Sunday, December 15, 2013

The Razor Sharp Gillett Mansion Near Dupont Circle



The prominent and distinctive corner house on the southwest corner of Connecticut Avenue and Hillyer Place at 1614 20th Street was completed and purchased in 1893 by a wealthy businessman Alfred S. Gillett.  He purchased the spacious townhouse at the advanced age of 75, and lived there along with his second wife, the former Ella Gratz, following a long and distinguished career in the insurance business.     

Gillett had been born in Hebron, Connecticut on March 17, 1818, the son of reverend Nathan Gillett and Lydia Jones.  Both his paternal and fraternal ancestors were early colonists of America, arriving before 1700, many of whom participated in building the block houses in Windsor, Connecticut to defend the inhabitants against the Native Americans and the French. 

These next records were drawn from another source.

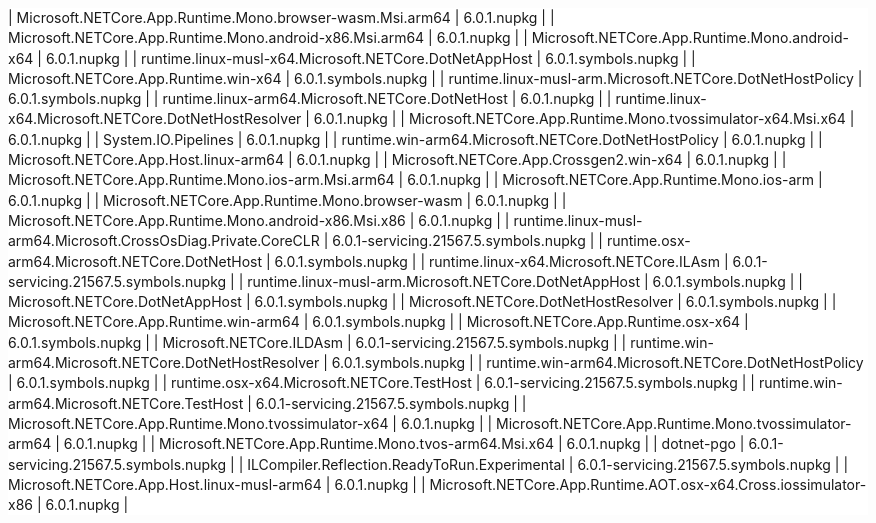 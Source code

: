 | Microsoft.NETCore.App.Runtime.Mono.browser-wasm.Msi.arm64 | 6.0.1.nupkg |
| Microsoft.NETCore.App.Runtime.Mono.android-x86.Msi.arm64 | 6.0.1.nupkg |
| Microsoft.NETCore.App.Runtime.Mono.android-x64 | 6.0.1.nupkg |
| runtime.linux-musl-x64.Microsoft.NETCore.DotNetAppHost | 6.0.1.symbols.nupkg |
| Microsoft.NETCore.App.Runtime.win-x64 | 6.0.1.symbols.nupkg |
| runtime.linux-musl-arm.Microsoft.NETCore.DotNetHostPolicy | 6.0.1.symbols.nupkg |
| runtime.linux-arm64.Microsoft.NETCore.DotNetHost | 6.0.1.nupkg |
| runtime.linux-x64.Microsoft.NETCore.DotNetHostResolver | 6.0.1.nupkg |
| Microsoft.NETCore.App.Runtime.Mono.tvossimulator-x64.Msi.x64 | 6.0.1.nupkg |
| System.IO.Pipelines | 6.0.1.nupkg |
| runtime.win-arm64.Microsoft.NETCore.DotNetHostPolicy | 6.0.1.nupkg |
| Microsoft.NETCore.App.Host.linux-arm64 | 6.0.1.nupkg |
| Microsoft.NETCore.App.Crossgen2.win-x64 | 6.0.1.nupkg |
| Microsoft.NETCore.App.Runtime.Mono.ios-arm.Msi.arm64 | 6.0.1.nupkg |
| Microsoft.NETCore.App.Runtime.Mono.ios-arm | 6.0.1.nupkg |
| Microsoft.NETCore.App.Runtime.Mono.browser-wasm | 6.0.1.nupkg |
| Microsoft.NETCore.App.Runtime.Mono.android-x86.Msi.x86 | 6.0.1.nupkg |
| runtime.linux-musl-arm64.Microsoft.CrossOsDiag.Private.CoreCLR | 6.0.1-servicing.21567.5.symbols.nupkg |
| runtime.osx-arm64.Microsoft.NETCore.DotNetHost | 6.0.1.symbols.nupkg |
| runtime.linux-x64.Microsoft.NETCore.ILAsm | 6.0.1-servicing.21567.5.symbols.nupkg |
| runtime.linux-musl-arm.Microsoft.NETCore.DotNetAppHost | 6.0.1.symbols.nupkg |
| Microsoft.NETCore.DotNetAppHost | 6.0.1.symbols.nupkg |
| Microsoft.NETCore.DotNetHostResolver | 6.0.1.symbols.nupkg |
| Microsoft.NETCore.App.Runtime.win-arm64 | 6.0.1.symbols.nupkg |
| Microsoft.NETCore.App.Runtime.osx-x64 | 6.0.1.symbols.nupkg |
| Microsoft.NETCore.ILDAsm | 6.0.1-servicing.21567.5.symbols.nupkg |
| runtime.win-arm64.Microsoft.NETCore.DotNetHostResolver | 6.0.1.symbols.nupkg |
| runtime.win-arm64.Microsoft.NETCore.DotNetHostPolicy | 6.0.1.symbols.nupkg |
| runtime.osx-x64.Microsoft.NETCore.TestHost | 6.0.1-servicing.21567.5.symbols.nupkg |
| runtime.win-arm64.Microsoft.NETCore.TestHost | 6.0.1-servicing.21567.5.symbols.nupkg |
| Microsoft.NETCore.App.Runtime.Mono.tvossimulator-x64 | 6.0.1.nupkg |
| Microsoft.NETCore.App.Runtime.Mono.tvossimulator-arm64 | 6.0.1.nupkg |
| Microsoft.NETCore.App.Runtime.Mono.tvos-arm64.Msi.x64 | 6.0.1.nupkg |
| dotnet-pgo | 6.0.1-servicing.21567.5.symbols.nupkg |
| ILCompiler.Reflection.ReadyToRun.Experimental | 6.0.1-servicing.21567.5.symbols.nupkg |
| Microsoft.NETCore.App.Host.linux-musl-arm64 | 6.0.1.nupkg |
| Microsoft.NETCore.App.Runtime.AOT.osx-x64.Cross.iossimulator-x86 | 6.0.1.nupkg |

As a young man, Alfred Gillett lived in western New York for a time, before returning to Connecticut to study business and join his brother in a counting (accounting) house.  In 1837, he took an opportunity to move to Georgia to work for a large counting business, where he amassed a large amount of various merchandise which he emigrated with to Texas in 1840; realizing handsome profits from its sale in that emerging State.  There, became close friends with the republic’s president, Samuel Houston.  Gillett first married the former Martha Fuller in 1841; they had two children that died in childhood, and Martha Fuller herself died in 1880.   

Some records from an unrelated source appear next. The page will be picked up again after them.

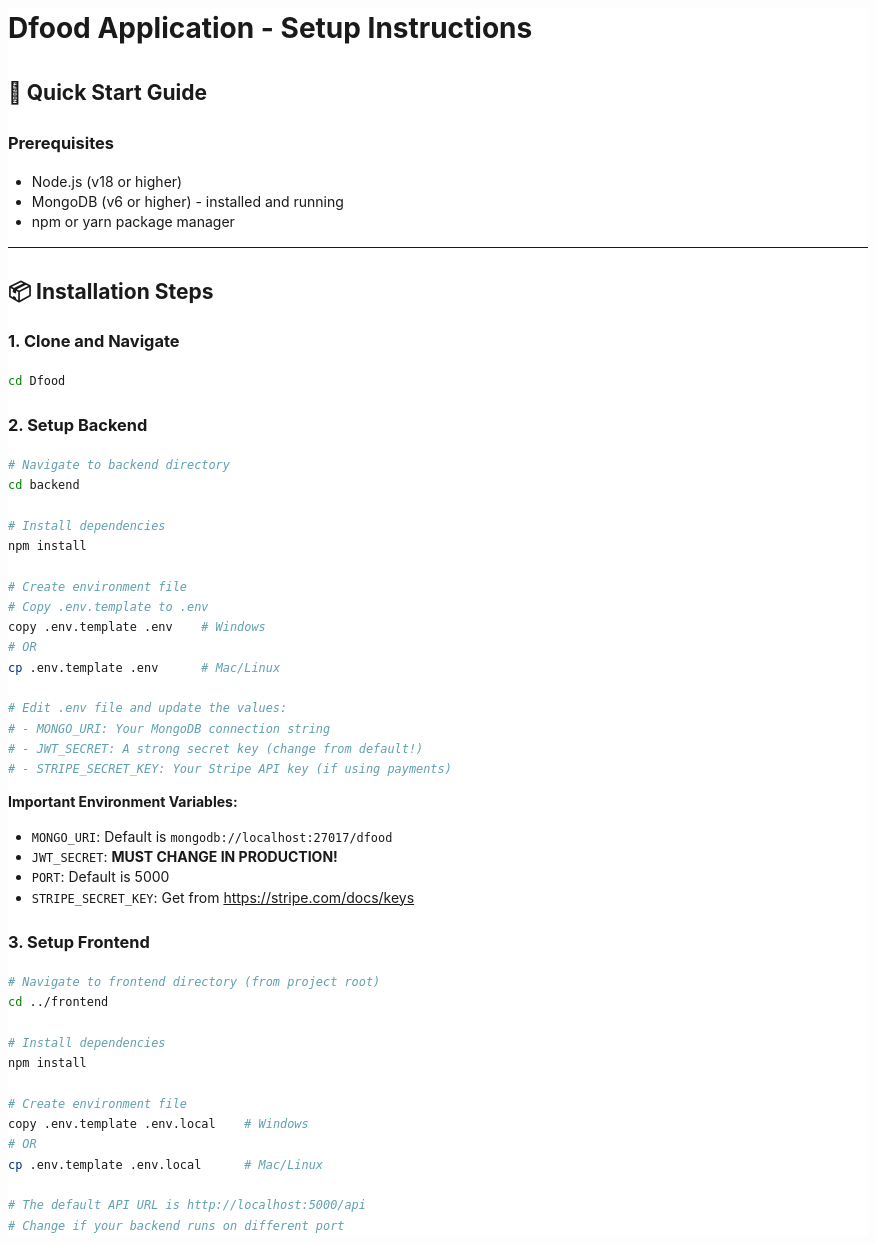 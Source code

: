 # Dfood Application - Setup Instructions

## 🚀 Quick Start Guide

### Prerequisites
- Node.js (v18 or higher)
- MongoDB (v6 or higher) - installed and running
- npm or yarn package manager

---

## 📦 Installation Steps

### 1. Clone and Navigate
```bash
cd Dfood
```

### 2. Setup Backend

```bash
# Navigate to backend directory
cd backend

# Install dependencies
npm install

# Create environment file
# Copy .env.template to .env
copy .env.template .env    # Windows
# OR
cp .env.template .env      # Mac/Linux

# Edit .env file and update the values:
# - MONGO_URI: Your MongoDB connection string
# - JWT_SECRET: A strong secret key (change from default!)
# - STRIPE_SECRET_KEY: Your Stripe API key (if using payments)
```

**Important Environment Variables:**
- `MONGO_URI`: Default is `mongodb://localhost:27017/dfood`
- `JWT_SECRET`: **MUST CHANGE IN PRODUCTION!**
- `PORT`: Default is 5000
- `STRIPE_SECRET_KEY`: Get from https://stripe.com/docs/keys

### 3. Setup Frontend

```bash
# Navigate to frontend directory (from project root)
cd ../frontend

# Install dependencies
npm install

# Create environment file
copy .env.template .env.local    # Windows
# OR
cp .env.template .env.local      # Mac/Linux

# The default API URL is http://localhost:5000/api
# Change if your backend runs on different port
```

A short time afterwards, on January17, 1843, Gillet was appointed a postmaster at Haynesville, Georgia.  There he remained until 1847, when “the discontent and animosity which finally culminated in the civil war made it uncomfortable for a man of his temperament and determination, familiar with having ties which strongly bound him to both North and South” returned to New England.  He is pictured at right.     

In 1850, he established the Insurance Advocate and Journal, the earliest of the insurance newspapers in the United States.  He moved to Philadelphia that same year and began underwriting.  He soon gained financial backing of $200,000 to establish the Girard Fire & Marine Insurance Company in 1853.  Many legal cases today often cite cases naming the company, such as the definition of “loss by fire.”        

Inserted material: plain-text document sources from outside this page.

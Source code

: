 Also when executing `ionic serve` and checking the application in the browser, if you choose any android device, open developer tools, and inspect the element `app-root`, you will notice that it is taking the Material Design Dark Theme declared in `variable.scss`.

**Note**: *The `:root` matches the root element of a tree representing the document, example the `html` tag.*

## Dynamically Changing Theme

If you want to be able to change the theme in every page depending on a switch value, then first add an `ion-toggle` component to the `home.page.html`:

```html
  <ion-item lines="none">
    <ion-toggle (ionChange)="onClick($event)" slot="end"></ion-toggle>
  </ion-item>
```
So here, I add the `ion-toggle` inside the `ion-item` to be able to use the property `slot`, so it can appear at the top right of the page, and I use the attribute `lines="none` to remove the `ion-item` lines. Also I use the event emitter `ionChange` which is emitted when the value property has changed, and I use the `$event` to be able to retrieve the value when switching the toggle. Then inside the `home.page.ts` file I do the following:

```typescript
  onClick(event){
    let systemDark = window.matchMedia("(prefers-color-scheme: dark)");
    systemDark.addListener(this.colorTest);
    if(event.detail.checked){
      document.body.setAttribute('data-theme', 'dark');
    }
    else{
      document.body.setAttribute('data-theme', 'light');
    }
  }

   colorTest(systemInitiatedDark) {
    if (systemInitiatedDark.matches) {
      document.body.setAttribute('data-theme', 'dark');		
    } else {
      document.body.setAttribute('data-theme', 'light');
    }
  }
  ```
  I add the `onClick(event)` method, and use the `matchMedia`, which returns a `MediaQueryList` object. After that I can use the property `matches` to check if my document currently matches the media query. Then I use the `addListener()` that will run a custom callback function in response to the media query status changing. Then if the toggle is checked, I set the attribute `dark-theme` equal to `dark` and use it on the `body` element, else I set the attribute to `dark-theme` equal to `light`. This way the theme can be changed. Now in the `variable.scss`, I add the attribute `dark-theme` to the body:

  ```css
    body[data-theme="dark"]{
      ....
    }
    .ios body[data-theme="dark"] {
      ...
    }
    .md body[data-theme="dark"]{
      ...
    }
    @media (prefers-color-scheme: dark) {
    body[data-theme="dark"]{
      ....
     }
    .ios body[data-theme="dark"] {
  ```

Gillett’s second wife was the former Ella Gratz, the daughter of well known Philadelphian merchant Edward Gratz.  They married in 1883, when Gillett was aged 65; with a thirty-seven year difference in their age, Ella having been born in Pennsylvania about 1855.  The Gillett’s were well traveled for the era, “and there is hardly a spot in the United States of interest that he has not visited.”  In 1893, they purchased and moved into 1614 20th Street.    

The 1910 census shows that the Gillett’s then lived at the house along with four white servants, including a twenty-one year old chauffeur named Edward Byron, a Washington native.  The three others had all been born in Ireland, and included maid Mary Elynn, 28; cook Teresa McGinn, 40; and ‘waitress’ Sarah McKinney, 24.      

The Gillett’s had three homes altogether, including 1614 20th Street.  They maintained a lavish and well landscaped 200 acre farm they called “Evergreen Lodge” outside Leesburg, Virginia “brought to the highest state of cultivation under his supervision,” that included a colonial era farmhouse.  In the summer months, the couple traveled north to their seasonal retreat coined “The Hermitage,” near Wallingford, Pennsylvania that had been built in the 1840s, and remodeled in the 1870s, which remain today.        

A brief biological entry in the 1903 City of Washington stated that “Mr. Gillett is replete with many charming anecdotes of the western life of those troublous times, and although he has considerably passed his fourscore years, he is a rare raconteur, his mind active and alert, supplemented by a keen sense of the ridiculous, which cannot fail to charm his listeners.”  He died in 1914 at the age of 96.    

Following a period of commercial uses in the 1760s and 1970s, the house at 1614 20th Street was owned today by the founders of the Sprenger & Lang law firm.  It was recently listed for sale via Sotheby's Realty for $6.8 million by agent Michael Rankin.  Recent pictures via the listing at HomeVisit.com.